» Action item
Only the lines from the start of the entries up to and including the line with "- 一个是 uint8_t" should be written out, exactly as they stand.

==== Records provided

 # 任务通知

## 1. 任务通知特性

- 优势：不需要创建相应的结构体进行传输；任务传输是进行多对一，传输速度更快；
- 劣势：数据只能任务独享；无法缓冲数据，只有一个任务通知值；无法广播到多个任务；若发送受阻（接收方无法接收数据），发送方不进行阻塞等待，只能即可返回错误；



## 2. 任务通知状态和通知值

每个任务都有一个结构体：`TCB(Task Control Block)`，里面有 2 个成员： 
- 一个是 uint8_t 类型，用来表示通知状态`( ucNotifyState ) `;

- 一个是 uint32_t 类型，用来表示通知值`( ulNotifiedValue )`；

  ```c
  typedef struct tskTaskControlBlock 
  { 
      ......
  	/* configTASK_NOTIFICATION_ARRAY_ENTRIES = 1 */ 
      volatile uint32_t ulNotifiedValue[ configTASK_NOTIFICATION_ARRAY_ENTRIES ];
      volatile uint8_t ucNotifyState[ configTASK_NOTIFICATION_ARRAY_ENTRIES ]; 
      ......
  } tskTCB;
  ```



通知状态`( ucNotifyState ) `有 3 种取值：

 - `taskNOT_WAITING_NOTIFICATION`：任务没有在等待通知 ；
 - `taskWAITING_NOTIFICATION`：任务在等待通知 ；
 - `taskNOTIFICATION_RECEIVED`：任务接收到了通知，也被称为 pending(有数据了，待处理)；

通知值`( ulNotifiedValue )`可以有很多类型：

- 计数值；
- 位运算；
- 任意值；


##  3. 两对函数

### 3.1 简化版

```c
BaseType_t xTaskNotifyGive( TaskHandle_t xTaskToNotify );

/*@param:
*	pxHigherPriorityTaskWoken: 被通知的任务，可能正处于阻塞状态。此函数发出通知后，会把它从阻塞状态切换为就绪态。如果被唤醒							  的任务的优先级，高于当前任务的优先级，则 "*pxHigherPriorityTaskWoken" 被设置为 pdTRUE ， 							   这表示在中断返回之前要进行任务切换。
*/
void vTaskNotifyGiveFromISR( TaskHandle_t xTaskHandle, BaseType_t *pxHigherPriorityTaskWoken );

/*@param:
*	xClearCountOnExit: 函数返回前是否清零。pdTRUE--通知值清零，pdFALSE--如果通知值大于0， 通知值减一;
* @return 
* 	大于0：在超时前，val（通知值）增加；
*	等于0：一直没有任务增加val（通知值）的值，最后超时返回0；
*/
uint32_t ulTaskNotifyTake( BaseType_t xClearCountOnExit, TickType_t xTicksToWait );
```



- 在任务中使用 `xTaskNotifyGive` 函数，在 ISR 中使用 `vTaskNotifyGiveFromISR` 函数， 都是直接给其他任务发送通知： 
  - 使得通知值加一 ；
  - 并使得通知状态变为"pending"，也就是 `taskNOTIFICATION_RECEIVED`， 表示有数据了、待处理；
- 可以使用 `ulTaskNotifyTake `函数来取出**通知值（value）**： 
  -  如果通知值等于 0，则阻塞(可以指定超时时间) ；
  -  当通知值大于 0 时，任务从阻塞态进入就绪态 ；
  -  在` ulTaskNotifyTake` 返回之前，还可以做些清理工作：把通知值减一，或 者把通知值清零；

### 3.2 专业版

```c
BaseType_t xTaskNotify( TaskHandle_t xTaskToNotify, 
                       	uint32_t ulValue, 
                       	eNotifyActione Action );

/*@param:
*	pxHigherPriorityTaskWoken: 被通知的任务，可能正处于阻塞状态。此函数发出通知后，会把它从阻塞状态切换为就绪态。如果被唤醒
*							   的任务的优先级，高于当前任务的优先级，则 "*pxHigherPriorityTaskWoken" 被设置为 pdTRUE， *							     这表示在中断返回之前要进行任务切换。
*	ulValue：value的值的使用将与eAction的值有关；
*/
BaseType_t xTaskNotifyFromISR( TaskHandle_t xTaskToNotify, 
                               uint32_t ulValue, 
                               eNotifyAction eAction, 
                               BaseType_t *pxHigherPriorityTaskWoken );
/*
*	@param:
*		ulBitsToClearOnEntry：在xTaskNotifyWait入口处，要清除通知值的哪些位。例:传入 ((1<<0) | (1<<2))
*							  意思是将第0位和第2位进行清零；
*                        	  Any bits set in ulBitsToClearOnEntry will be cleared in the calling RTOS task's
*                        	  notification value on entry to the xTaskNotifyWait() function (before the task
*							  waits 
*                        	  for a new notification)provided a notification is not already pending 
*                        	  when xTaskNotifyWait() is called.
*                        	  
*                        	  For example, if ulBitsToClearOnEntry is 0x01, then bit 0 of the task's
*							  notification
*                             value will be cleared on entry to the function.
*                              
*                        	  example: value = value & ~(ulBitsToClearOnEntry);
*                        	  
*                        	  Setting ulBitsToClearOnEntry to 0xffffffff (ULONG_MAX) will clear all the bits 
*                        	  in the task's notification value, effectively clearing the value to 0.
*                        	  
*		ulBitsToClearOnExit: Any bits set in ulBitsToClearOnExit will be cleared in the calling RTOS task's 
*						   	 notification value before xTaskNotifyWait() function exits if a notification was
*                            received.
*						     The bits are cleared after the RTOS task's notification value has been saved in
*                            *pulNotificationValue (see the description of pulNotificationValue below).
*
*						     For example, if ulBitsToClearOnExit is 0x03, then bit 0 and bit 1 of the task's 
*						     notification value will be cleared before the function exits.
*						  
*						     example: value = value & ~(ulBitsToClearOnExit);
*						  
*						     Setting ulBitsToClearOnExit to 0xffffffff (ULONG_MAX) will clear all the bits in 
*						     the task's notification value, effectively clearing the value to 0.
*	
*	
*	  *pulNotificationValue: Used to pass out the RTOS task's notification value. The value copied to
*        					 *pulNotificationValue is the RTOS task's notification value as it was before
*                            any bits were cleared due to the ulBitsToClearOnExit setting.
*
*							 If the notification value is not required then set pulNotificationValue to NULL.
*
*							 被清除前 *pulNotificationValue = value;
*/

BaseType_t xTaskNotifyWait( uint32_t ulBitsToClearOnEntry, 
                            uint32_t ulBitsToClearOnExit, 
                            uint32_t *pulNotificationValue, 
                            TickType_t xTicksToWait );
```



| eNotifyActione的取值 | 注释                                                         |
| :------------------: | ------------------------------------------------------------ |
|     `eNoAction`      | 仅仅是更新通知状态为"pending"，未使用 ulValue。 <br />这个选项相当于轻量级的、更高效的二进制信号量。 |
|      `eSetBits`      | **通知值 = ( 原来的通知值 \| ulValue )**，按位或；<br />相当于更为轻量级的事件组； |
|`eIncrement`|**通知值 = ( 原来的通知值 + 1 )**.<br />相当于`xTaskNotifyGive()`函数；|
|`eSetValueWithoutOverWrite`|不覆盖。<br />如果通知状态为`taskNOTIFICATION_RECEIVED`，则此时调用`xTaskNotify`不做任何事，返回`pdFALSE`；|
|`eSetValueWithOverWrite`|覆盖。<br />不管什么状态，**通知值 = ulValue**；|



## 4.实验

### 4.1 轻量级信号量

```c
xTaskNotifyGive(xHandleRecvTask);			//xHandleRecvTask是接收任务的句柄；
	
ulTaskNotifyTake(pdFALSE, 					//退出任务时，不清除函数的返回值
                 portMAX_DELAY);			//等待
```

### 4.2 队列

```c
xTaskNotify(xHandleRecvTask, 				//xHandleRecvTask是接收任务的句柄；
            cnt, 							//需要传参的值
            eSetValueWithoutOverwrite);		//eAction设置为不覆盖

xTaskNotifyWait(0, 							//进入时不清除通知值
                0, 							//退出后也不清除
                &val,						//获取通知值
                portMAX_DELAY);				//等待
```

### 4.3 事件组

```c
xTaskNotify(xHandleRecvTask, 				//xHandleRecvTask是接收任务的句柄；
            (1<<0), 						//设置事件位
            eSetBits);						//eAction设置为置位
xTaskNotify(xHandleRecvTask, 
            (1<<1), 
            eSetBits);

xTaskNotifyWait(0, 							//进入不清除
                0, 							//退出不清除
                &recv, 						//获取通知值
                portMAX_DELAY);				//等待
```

========

» Answer to the exercise
 # 任务通知

## 1. 任务通知特性

- 优势：不需要创建相应的结构体进行传输；任务传输是进行多对一，传输速度更快；
- 劣势：数据只能任务独享；无法缓冲数据，只有一个任务通知值；无法广播到多个任务；若发送受阻（接收方无法接收数据），发送方不进行阻塞等待，只能即可返回错误；



## 2. 任务通知状态和通知值

每个任务都有一个结构体：`TCB(Task Control Block)`，里面有 2 个成员： 
- 一个是 uint8_t 类型，用来表示通知状态`( ucNotifyState ) `;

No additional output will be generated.